Revenue comprises the fair value for the sale of goods and services,
net of value-added tax, rebates, discounts and expected returns.
Revenues are normally reported gross with a separate recording of
expenses to vendors of products or services. Revenue is recognized
when persuasive evidence of an arrangement exists, delivery has
occurred (transferred significant risks and rewards of ownership
and control) or services have been rendered, the price is fixed or
determinable, collectability is reasonably assured (probable that
future economic benefits will be realized) and the costs can be
measured reliably. Recognition of revenues from construction
contracts also depends on being able to measure reliably the stage
of contract completion.
The REC Group’s opinion is that it has no significant difficulties in
deciding when delivery has occurred, except to some extent for the
PV system projects. Delivery is normally according to terms in the
relevant contracts. When REC products are sold with a right of
return for damaged goods, experience is used to estimate and
provide for such returns at the time of sale. For the PV system
projects, judgment is needed to decide if it is a construction
contract or sale of goods or services, which affects when revenue
shall be recognized. In 2010 the REC Group had limited experience
in sale of PV systems and the probability of realizing future
economic benefits effectively limited some revenue recognition for
2010. Sales of PV systems that are realized by sale of special
purpose entities are also accounted for as mentioned above.
When sub-contractors are used to perform parts of the production,
e.g. wafer cutting or solar cell or module production, revenues are
not recognized on the delivery to these sub-contractors. Instead a
cost for the production service is recognized at the time the
revenue for sale to the customer is recognized.
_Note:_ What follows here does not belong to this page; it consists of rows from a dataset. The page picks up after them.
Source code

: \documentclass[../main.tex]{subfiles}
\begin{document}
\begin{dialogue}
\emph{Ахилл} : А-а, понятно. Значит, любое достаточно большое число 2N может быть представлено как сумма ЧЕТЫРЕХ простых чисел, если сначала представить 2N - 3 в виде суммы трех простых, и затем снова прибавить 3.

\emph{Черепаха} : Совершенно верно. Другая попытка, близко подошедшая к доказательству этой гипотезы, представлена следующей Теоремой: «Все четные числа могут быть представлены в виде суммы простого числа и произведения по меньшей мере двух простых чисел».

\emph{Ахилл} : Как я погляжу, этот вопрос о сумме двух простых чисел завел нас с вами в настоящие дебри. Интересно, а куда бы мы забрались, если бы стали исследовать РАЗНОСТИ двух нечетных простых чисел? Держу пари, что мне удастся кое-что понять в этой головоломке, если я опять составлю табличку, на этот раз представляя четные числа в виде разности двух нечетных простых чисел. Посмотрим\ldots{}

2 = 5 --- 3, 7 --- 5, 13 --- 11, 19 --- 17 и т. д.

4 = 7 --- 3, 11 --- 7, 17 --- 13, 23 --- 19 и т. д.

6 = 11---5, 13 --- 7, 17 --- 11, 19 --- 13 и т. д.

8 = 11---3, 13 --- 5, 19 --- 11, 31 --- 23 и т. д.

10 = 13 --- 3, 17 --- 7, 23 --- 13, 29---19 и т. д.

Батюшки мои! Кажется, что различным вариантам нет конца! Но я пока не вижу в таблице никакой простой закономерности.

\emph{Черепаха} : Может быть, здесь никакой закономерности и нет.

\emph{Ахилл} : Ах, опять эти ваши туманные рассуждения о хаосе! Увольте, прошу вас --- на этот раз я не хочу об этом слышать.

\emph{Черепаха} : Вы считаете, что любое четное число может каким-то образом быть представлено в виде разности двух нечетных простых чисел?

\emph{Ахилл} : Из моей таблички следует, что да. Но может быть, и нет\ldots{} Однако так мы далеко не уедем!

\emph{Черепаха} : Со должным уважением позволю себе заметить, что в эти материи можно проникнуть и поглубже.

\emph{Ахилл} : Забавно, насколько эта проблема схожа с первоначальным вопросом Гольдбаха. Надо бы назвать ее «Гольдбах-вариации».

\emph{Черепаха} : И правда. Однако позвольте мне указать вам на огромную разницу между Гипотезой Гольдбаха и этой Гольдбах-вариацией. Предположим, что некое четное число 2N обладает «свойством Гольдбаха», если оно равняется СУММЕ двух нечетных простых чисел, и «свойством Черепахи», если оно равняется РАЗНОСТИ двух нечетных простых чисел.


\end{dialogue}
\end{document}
The REC Group has some long-term contracts in different segments
where sales prices and volumes are predetermined, with some
adjusting mechanisms. The contracts are often take-and/or-pay
contracts. The volumes and prices may vary between years, and
some are declining over time and some increasing. The customer
may also be able to choose various product types and qualities each
period. The REC Group has determined that each year’s prices and
quantities are separate deliveries and revenues should be
recognized according to the contract terms for the individual year.
Some products, primarily solar modules, are sold with product
warranties. The expected warranty amounts are recognized as an
expense at the time of sale, and are adjusted for subsequent
changes in estimates or actual outcomes (see notes 4 and 20).
2.20 INTEREST AND DIVIDEND INCOME
Interest income is accrued on a time basis. Dividend income from
investments is recognized when the shareholders’ rights to receive
payment have been established, normally on the declaration date.
2.21 LEASES
Leases are classified as finance leases whenever the terms of the
lease transfer substantially all the risks and rewards of ownership
to the lessee. Other leases are classified as operating leases. The
evaluation is based on the substance of the transaction. The criteria
that primarily has been the decisive factor for the REC Group in
concluding that a finance lease exists is when the present value of
the minimum lease payments amounts to at least substantially all
of the fair value of the leased asset at the inception of the lease. In
determining minimum lease terms and payments it has been taken
into consideration the possibility of termination of contracts.